[Problem]: How do the lines below between the ones holding "lanen en (park)bossen." and "Agrarische Kampen.", inclusive, read? Give them again exactly, with no other lines.

[Document images with source code]:
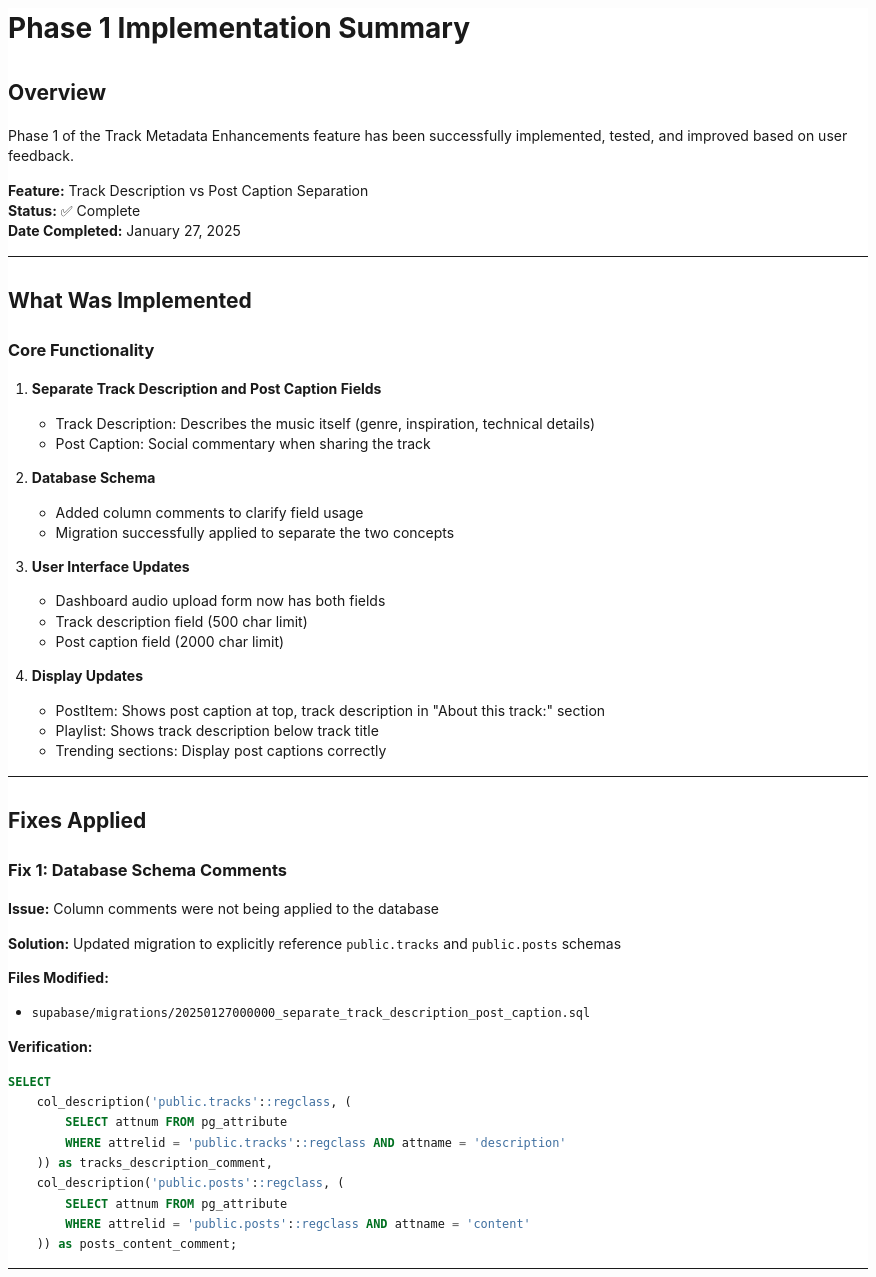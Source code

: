 # Phase 1 Implementation Summary

## Overview

Phase 1 of the Track Metadata Enhancements feature has been successfully implemented, tested, and improved based on user feedback.

**Feature:** Track Description vs Post Caption Separation  
**Status:** ✅ Complete  
**Date Completed:** January 27, 2025

---

## What Was Implemented

### Core Functionality

1. **Separate Track Description and Post Caption Fields**
   - Track Description: Describes the music itself (genre, inspiration, technical details)
   - Post Caption: Social commentary when sharing the track

2. **Database Schema**
   - Added column comments to clarify field usage
   - Migration successfully applied to separate the two concepts

3. **User Interface Updates**
   - Dashboard audio upload form now has both fields
   - Track description field (500 char limit)
   - Post caption field (2000 char limit)

4. **Display Updates**
   - PostItem: Shows post caption at top, track description in "About this track:" section
   - Playlist: Shows track description below track title
   - Trending sections: Display post captions correctly

---

## Fixes Applied

### Fix 1: Database Schema Comments

**Issue:** Column comments were not being applied to the database

**Solution:** Updated migration to explicitly reference `public.tracks` and `public.posts` schemas

**Files Modified:**
- `supabase/migrations/20250127000000_separate_track_description_post_caption.sql`

**Verification:**
```sql
SELECT 
    col_description('public.tracks'::regclass, (
        SELECT attnum FROM pg_attribute 
        WHERE attrelid = 'public.tracks'::regclass AND attname = 'description'
    )) as tracks_description_comment,
    col_description('public.posts'::regclass, (
        SELECT attnum FROM pg_attribute 
        WHERE attrelid = 'public.posts'::regclass AND attname = 'content'
    )) as posts_content_comment;
```

---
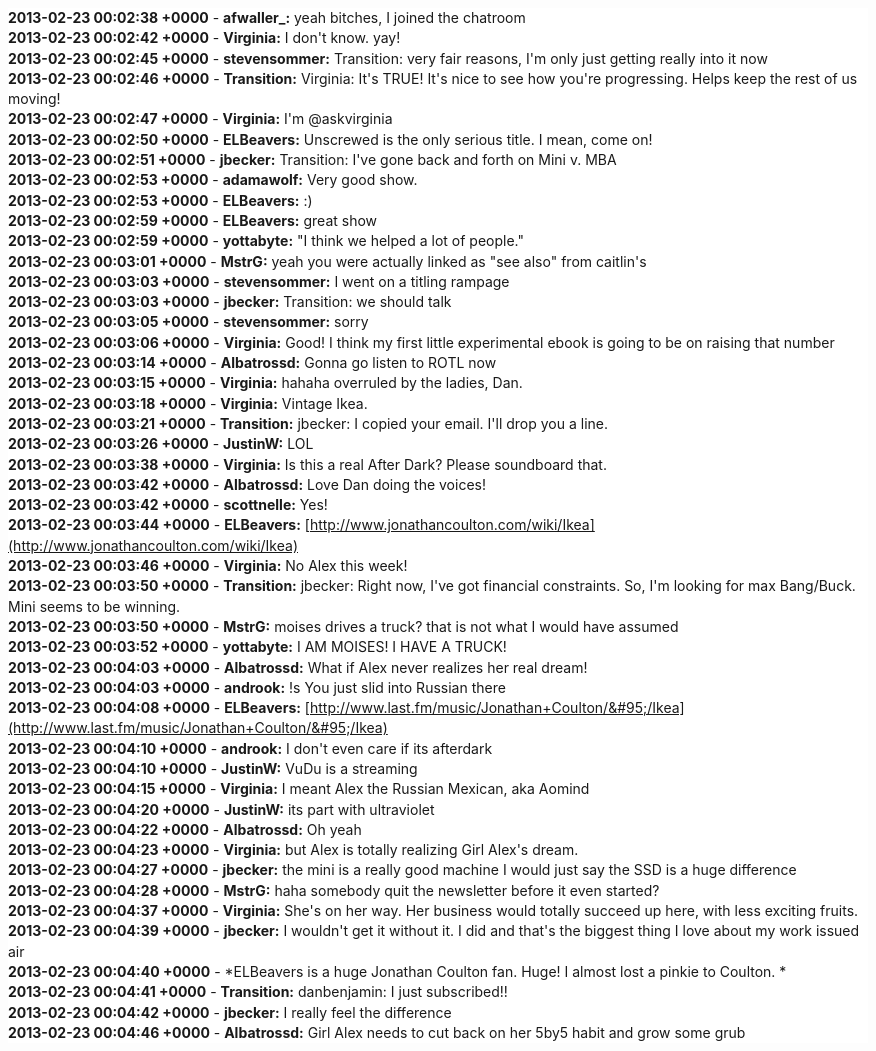**2013-02-23 00:02:38 +0000** - **afwaller_:** yeah bitches, I joined the chatroom  
**2013-02-23 00:02:42 +0000** - **Virginia:** I don&apos;t know. yay!  
**2013-02-23 00:02:45 +0000** - **stevensommer:** Transition: very fair reasons, I&apos;m only just getting really into it now  
**2013-02-23 00:02:46 +0000** - **Transition:** Virginia: It&apos;s TRUE! It&apos;s nice to see how you&apos;re progressing. Helps keep the rest of us moving!  
**2013-02-23 00:02:47 +0000** - **Virginia:** I&apos;m @askvirginia  
**2013-02-23 00:02:50 +0000** - **ELBeavers:** Unscrewed is the only serious title. I mean, come on!  
**2013-02-23 00:02:51 +0000** - **jbecker:** Transition: I&apos;ve gone back and forth on Mini v. MBA  
**2013-02-23 00:02:53 +0000** - **adamawolf:** Very good show.  
**2013-02-23 00:02:53 +0000** - **ELBeavers:** :)  
**2013-02-23 00:02:59 +0000** - **ELBeavers:** great show  
**2013-02-23 00:02:59 +0000** - **yottabyte:** "I think we helped a lot of people."  
**2013-02-23 00:03:01 +0000** - **MstrG:** yeah you were actually linked as "see also" from caitlin&apos;s  
**2013-02-23 00:03:03 +0000** - **stevensommer:** I went on a titling rampage  
**2013-02-23 00:03:03 +0000** - **jbecker:** Transition: we should talk  
**2013-02-23 00:03:05 +0000** - **stevensommer:** sorry  
**2013-02-23 00:03:06 +0000** - **Virginia:** Good! I think my first little experimental ebook is going to be on raising that number  
**2013-02-23 00:03:14 +0000** - **Albatrossd:** Gonna go listen to ROTL now  
**2013-02-23 00:03:15 +0000** - **Virginia:** hahaha overruled by the ladies, Dan.  
**2013-02-23 00:03:18 +0000** - **Virginia:** Vintage Ikea.  
**2013-02-23 00:03:21 +0000** - **Transition:** jbecker: I copied your email. I&apos;ll drop you a line.  
**2013-02-23 00:03:26 +0000** - **JustinW:** LOL  
**2013-02-23 00:03:38 +0000** - **Virginia:** Is this a real After Dark? Please soundboard that.  
**2013-02-23 00:03:42 +0000** - **Albatrossd:** Love Dan doing the voices!  
**2013-02-23 00:03:42 +0000** - **scottnelle:** Yes!  
**2013-02-23 00:03:44 +0000** - **ELBeavers:** [http://www.jonathancoulton.com/wiki/Ikea](http://www.jonathancoulton.com/wiki/Ikea)  
**2013-02-23 00:03:46 +0000** - **Virginia:** No Alex this week!  
**2013-02-23 00:03:50 +0000** - **Transition:** jbecker: Right now, I&apos;ve got financial constraints. So, I&apos;m looking for max Bang/Buck. Mini seems to be winning.  
**2013-02-23 00:03:50 +0000** - **MstrG:** moises drives a truck? that is not what I would have assumed  
**2013-02-23 00:03:52 +0000** - **yottabyte:** I AM MOISES! I HAVE A TRUCK!  
**2013-02-23 00:04:03 +0000** - **Albatrossd:** What if Alex never realizes her real dream!  
**2013-02-23 00:04:03 +0000** - **androok:** !s You just slid into Russian there  
**2013-02-23 00:04:08 +0000** - **ELBeavers:** [http://www.last.fm/music/Jonathan+Coulton/&#95;/Ikea](http://www.last.fm/music/Jonathan+Coulton/&#95;/Ikea)  
**2013-02-23 00:04:10 +0000** - **androok:** I don&apos;t even care if its afterdark  
**2013-02-23 00:04:10 +0000** - **JustinW:** VuDu is a streaming  
**2013-02-23 00:04:15 +0000** - **Virginia:** I meant Alex the Russian Mexican, aka Aomind  
**2013-02-23 00:04:20 +0000** - **JustinW:** its part with ultraviolet  
**2013-02-23 00:04:22 +0000** - **Albatrossd:** Oh yeah  
**2013-02-23 00:04:23 +0000** - **Virginia:** but Alex is totally realizing Girl Alex&apos;s dream.  
**2013-02-23 00:04:27 +0000** - **jbecker:** the mini is a really good machine I would just say the SSD is a huge difference  
**2013-02-23 00:04:28 +0000** - **MstrG:** haha somebody quit the newsletter before it even started?  
**2013-02-23 00:04:37 +0000** - **Virginia:** She&apos;s on her way. Her business would totally succeed up here, with less exciting fruits.  
**2013-02-23 00:04:39 +0000** - **jbecker:** I wouldn&apos;t get it without it. I did and that&apos;s the biggest thing I love about my work issued air  
**2013-02-23 00:04:40 +0000** - *ELBeavers is a huge Jonathan Coulton fan. Huge! I almost lost a pinkie to Coulton. *  
**2013-02-23 00:04:41 +0000** - **Transition:** danbenjamin: I just subscribed!!  
**2013-02-23 00:04:42 +0000** - **jbecker:** I really feel the difference  
**2013-02-23 00:04:46 +0000** - **Albatrossd:** Girl Alex needs to cut back on her 5by5 habit and grow some grub  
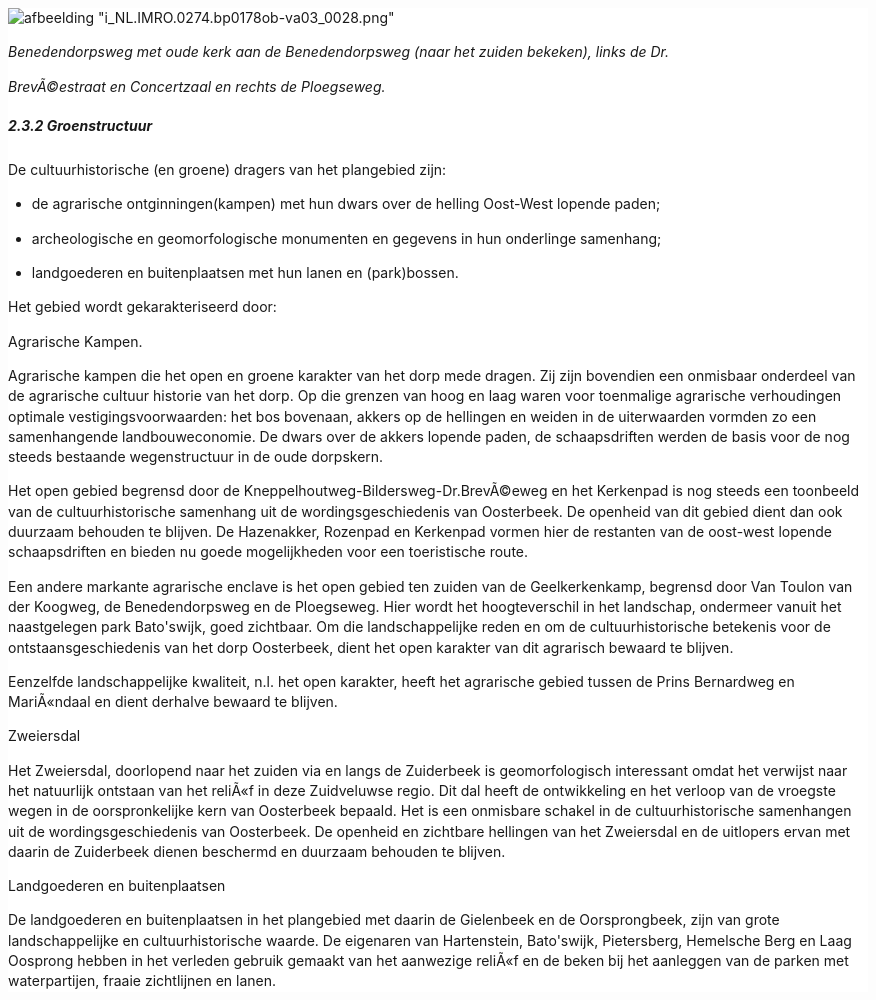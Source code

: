 ![afbeelding "i_NL.IMRO.0274.bp0178ob-va03_0028.png"](i_NL.IMRO.0274.bp0178ob-va03_0028.png)

*Benedendorpsweg met oude kerk aan de Benedendorpsweg (naar het zuiden bekeken), links de Dr.*

*BrevÃ©estraat en Concertzaal en rechts de Ploegseweg.*

##### 2\.3\.2 Groenstructuur

De cultuurhistorische (en groene) dragers van het plangebied zijn:

* de agrarische ontginningen(kampen) met hun dwars over de helling Oost\-West lopende paden;

* archeologische en geomorfologische monumenten en gegevens in hun onderlinge samenhang;

* landgoederen en buitenplaatsen met hun lanen en (park)bossen.

Het gebied wordt gekarakteriseerd door:

Agrarische Kampen.

Agrarische kampen die het open en groene karakter van het dorp mede dragen. Zij zijn bovendien een onmisbaar onderdeel van de agrarische cultuur historie van het dorp. Op die grenzen van hoog en laag waren voor toenmalige agrarische verhoudingen optimale vestigingsvoorwaarden: het bos bovenaan, akkers op de hellingen en weiden in de uiterwaarden vormden zo een samenhangende landbouweconomie. De dwars over de akkers lopende paden, de schaapsdriften werden de basis voor de nog steeds bestaande wegenstructuur in de oude dorpskern.

Het open gebied begrensd door de Kneppelhoutweg\-Bildersweg\-Dr.BrevÃ©eweg en het Kerkenpad is nog steeds een toonbeeld van de cultuurhistorische samenhang uit de wordingsgeschiedenis van Oosterbeek. De openheid van dit gebied dient dan ook duurzaam behouden te blijven. De Hazenakker, Rozenpad en Kerkenpad vormen hier de restanten van de oost\-west lopende schaapsdriften en bieden nu goede mogelijkheden voor een toeristische route.

Een andere markante agrarische enclave is het open gebied ten zuiden van de Geelkerkenkamp, begrensd door Van Toulon van der Koogweg, de Benedendorpsweg en de Ploegseweg. Hier wordt het hoogteverschil in het landschap, ondermeer vanuit het naastgelegen park Bato'swijk, goed zichtbaar. Om die landschappelijke reden en om de cultuurhistorische betekenis voor de ontstaansgeschiedenis van het dorp Oosterbeek, dient het open karakter van dit agrarisch bewaard te blijven.

Eenzelfde landschappelijke kwaliteit, n.l. het open karakter, heeft het agrarische gebied tussen de Prins Bernardweg en MariÃ«ndaal en dient derhalve bewaard te blijven.

Zweiersdal

Het Zweiersdal, doorlopend naar het zuiden via en langs de Zuiderbeek is geomorfologisch interessant omdat het verwijst naar het natuurlijk ontstaan van het reliÃ«f in deze Zuidveluwse regio. Dit dal heeft de ontwikkeling en het verloop van de vroegste wegen in de oorspronkelijke kern van Oosterbeek bepaald. Het is een onmisbare schakel in de cultuurhistorische samenhangen uit de wordingsgeschiedenis van Oosterbeek. De openheid en zichtbare hellingen van het Zweiersdal en de uitlopers ervan met daarin de Zuiderbeek dienen beschermd en duurzaam behouden te blijven.

Landgoederen en buitenplaatsen

De landgoederen en buitenplaatsen in het plangebied met daarin de Gielenbeek en de Oorsprongbeek, zijn van grote landschappelijke en cultuurhistorische waarde. De eigenaren van Hartenstein, Bato'swijk, Pietersberg, Hemelsche Berg en Laag Oosprong hebben in het verleden gebruik gemaakt van het aanwezige reliÃ«f en de beken bij het aanleggen van de parken met waterpartijen, fraaie zichtlijnen en lanen.
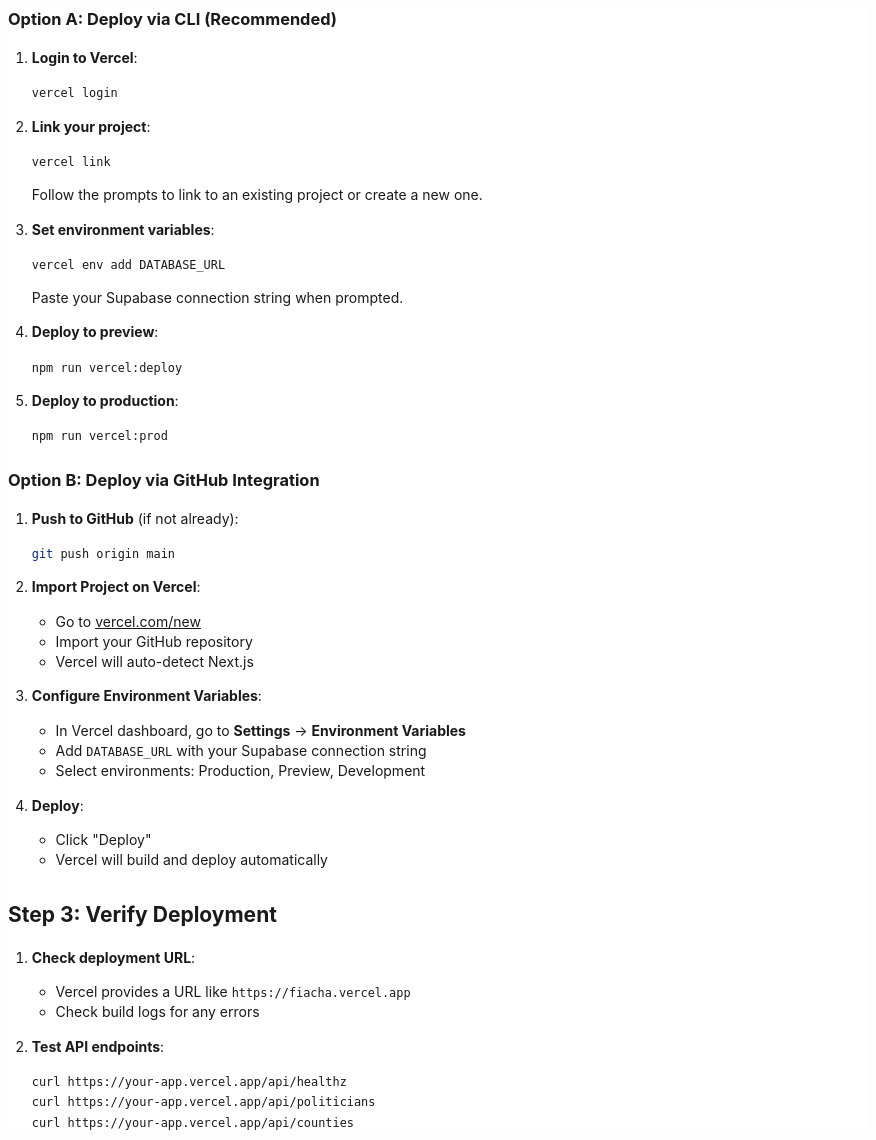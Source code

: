 ### Option A: Deploy via CLI (Recommended)

1. **Login to Vercel**:
   ```bash
   vercel login
   ```

2. **Link your project**:
   ```bash
   vercel link
   ```
   Follow the prompts to link to an existing project or create a new one.

3. **Set environment variables**:
   ```bash
   vercel env add DATABASE_URL
   ```
   Paste your Supabase connection string when prompted.

4. **Deploy to preview**:
   ```bash
   npm run vercel:deploy
   ```

5. **Deploy to production**:
   ```bash
   npm run vercel:prod
   ```

### Option B: Deploy via GitHub Integration

1. **Push to GitHub** (if not already):
   ```bash
   git push origin main
   ```

2. **Import Project on Vercel**:
   - Go to [vercel.com/new](https://vercel.com/new)
   - Import your GitHub repository
   - Vercel will auto-detect Next.js

3. **Configure Environment Variables**:
   - In Vercel dashboard, go to **Settings** → **Environment Variables**
   - Add `DATABASE_URL` with your Supabase connection string
   - Select environments: Production, Preview, Development

4. **Deploy**:
   - Click "Deploy"
   - Vercel will build and deploy automatically

## Step 3: Verify Deployment

1. **Check deployment URL**:
   - Vercel provides a URL like `https://fiacha.vercel.app`
   - Check build logs for any errors

2. **Test API endpoints**:
   ```bash
   curl https://your-app.vercel.app/api/healthz
   curl https://your-app.vercel.app/api/politicians
   curl https://your-app.vercel.app/api/counties
   ```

[Task output]:
* landgoederen en buitenplaatsen met hun lanen en (park)bossen.

Het gebied wordt gekarakteriseerd door:

Agrarische Kampen.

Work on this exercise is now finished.